Who: A longtime dancer, Renee Donahue fell in love with aerial dance and teaches the six-week class.
When: 7:30 to 8:30 p.m. six Thursdays from Jan. 24 through Feb. 28.
Where: Danceworks Performing Arts, 11005 N.E. Fourth Plain Blvd.
Cost: $145 for six sessions; class size limited, advance registration required. No experience required.
Contact: 360-892-5664, firstname.lastname@example.org or https://danceworksperformingarts.com/aerial-silks/
11. Knit a scarf or design a sweater
What: One-on-one knitting instruction for beginners; advanced design classes as well as a social time of open knitting.
Who: Expert knitter and shop owner Jennifer Powell.
When: Beginning knitters are taught individually through a series of one-on-one lessons at no charge. Beginners use an easy pattern and the knit stitch to create a scarf. Next, beginners learn to purl and create another scarf using both the knit and purl stitches. Advanced classes on designing socks and sweaters, including a fisherman’s sweater, begin in December and January. Advanced classes are eight to ten weeks. Social knitting — in which knitters gather at the shop and work on individual projects while they chat — begins at 1:30 p.m. on Wednesdays and Thursdays.

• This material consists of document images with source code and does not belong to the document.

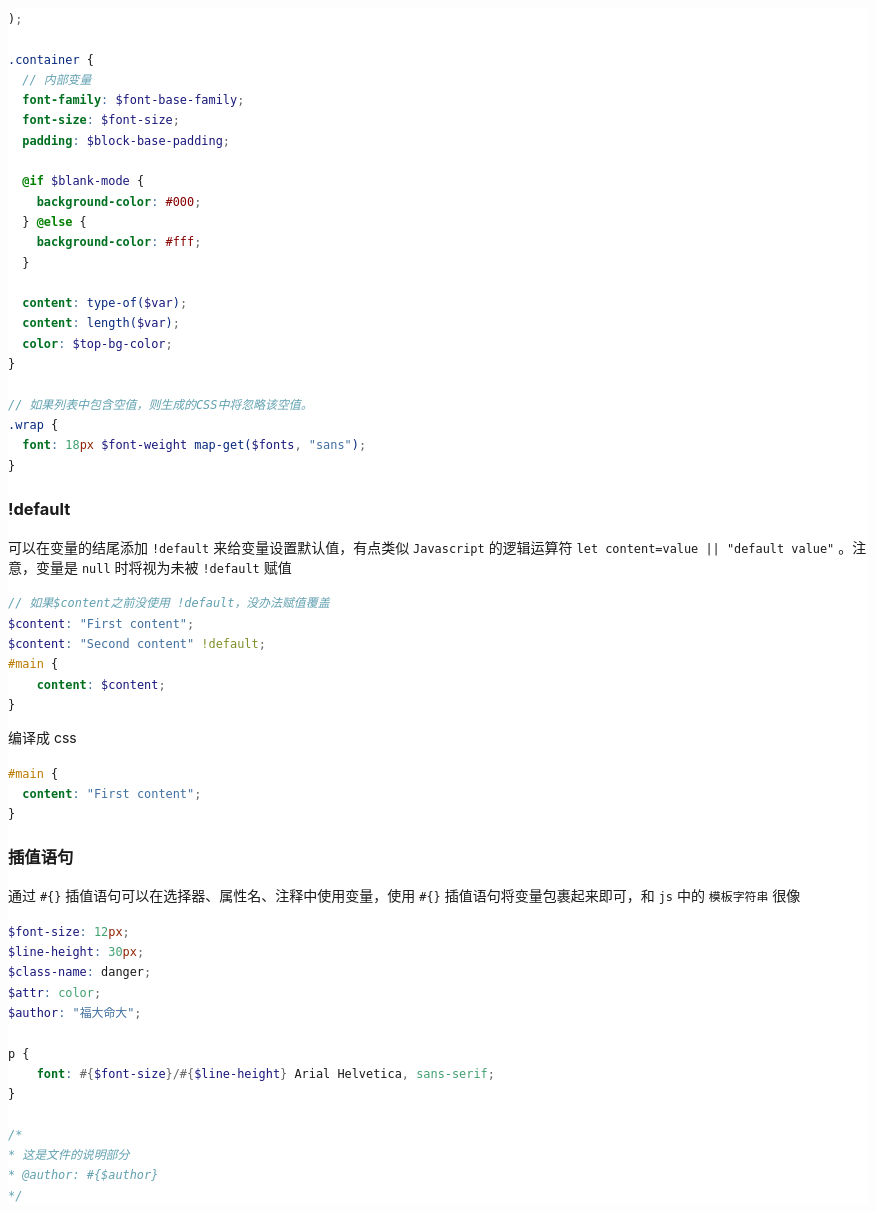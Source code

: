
 ```scss
);

.container {
  // 内部变量
  font-family: $font-base-family;
  font-size: $font-size;
  padding: $block-base-padding;

  @if $blank-mode {
    background-color: #000;
  } @else {
    background-color: #fff;
  }

  content: type-of($var);
  content: length($var);
  color: $top-bg-color;
}

// 如果列表中包含空值，则生成的CSS中将忽略该空值。
.wrap {
  font: 18px $font-weight map-get($fonts, "sans");
}
```

### !default

可以在变量的结尾添加 `!default` 来给变量设置默认值，有点类似 `Javascript` 的逻辑运算符 `let content=value || "default value"` 。注意，变量是 `null` 时将视为未被 `!default` 赋值

```scss
// 如果$content之前没使用 !default，没办法赋值覆盖
$content: "First content";
$content: "Second content" !default;
#main {
    content: $content;
}
```

编译成 css

```css
#main {
  content: "First content";
}
```

### 插值语句

通过 `#{}` 插值语句可以在选择器、属性名、注释中使用变量，使用 `#{}` 插值语句将变量包裹起来即可，和 `js` 中的 `模板字符串` 很像

```scss
$font-size: 12px;
$line-height: 30px;
$class-name: danger;
$attr: color;
$author: "福大命大";

p {
    font: #{$font-size}/#{$line-height} Arial Helvetica, sans-serif;
}

/* 
* 这是文件的说明部分
* @author: #{$author}
*/
```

Where: Wag Tails Yarns, 982 E St., Washougal
Cost: Beginning knitting classes are free, but a skein of yarn, needles and patterns cost $15 to $20. Advanced design classes cost $45 to $50 for six-to-eight-week classes.
“My goal is for people to enjoy knitting and to gain a sense of their own personal creativity. We are a design house with boutique yarns. We can help people take their own ideas and grow in the direction they want to go. You can make stuff with beautiful fibers and colors. We show people that knitting isn’t intimidating. If a knitter is having problems with a project, just bring it in and we’ll get you going again. When you come in, you’ll get the help of very knowledgeable knitters.” — Jennifer Powell, expert knitter
12. Paint a picture
What: Learn to paint via weekly classes, open studio time or one-night workshops.
Who: Artist and art instructor Elida Field.
When: Specific classes include:
• Art for teens: weekly painting instruction for youth sixth through 12th grade, 4 to 5:30 p.m. Wednesdays, $130 per month
• Painting for adults of all skill levels, adult acrylic painting techniques: 6:30 to 9 p.m. Mondays or 9:30 a.m. to noon Tuesdays
• Open studio time 12:30 to 3 p.m. Tuesdays.
• Wine Bottle Paint Night, 6:30 to 8:30 p.m. Jan. 10. Bring a label from your favorite wine and Elida will teach you to paint a wine bottle and wine glasses on an 11-by-14 canvas. You affix the wine label to your finished painting, $65.
• Warrior Horse Paint Night, 4 to 6 p.m. Jan. 20. Paint a warrior horse on an 8-by-10 canvas. Adults and teens of all experience levels are welcome, $45.
Where: Elida Art Studio and Gallery, 735 N.E. Sixth Ave., Camas
Cost: $130 for a month of classes for teens; Art, Women, Wine art for adults $125 per month membership gives you access to Monday night and Tuesday morning class, open studio time, opportunity to sell your art through Elida’s website and art show participation; one-night workshops for painters with no experience needed, typically $65.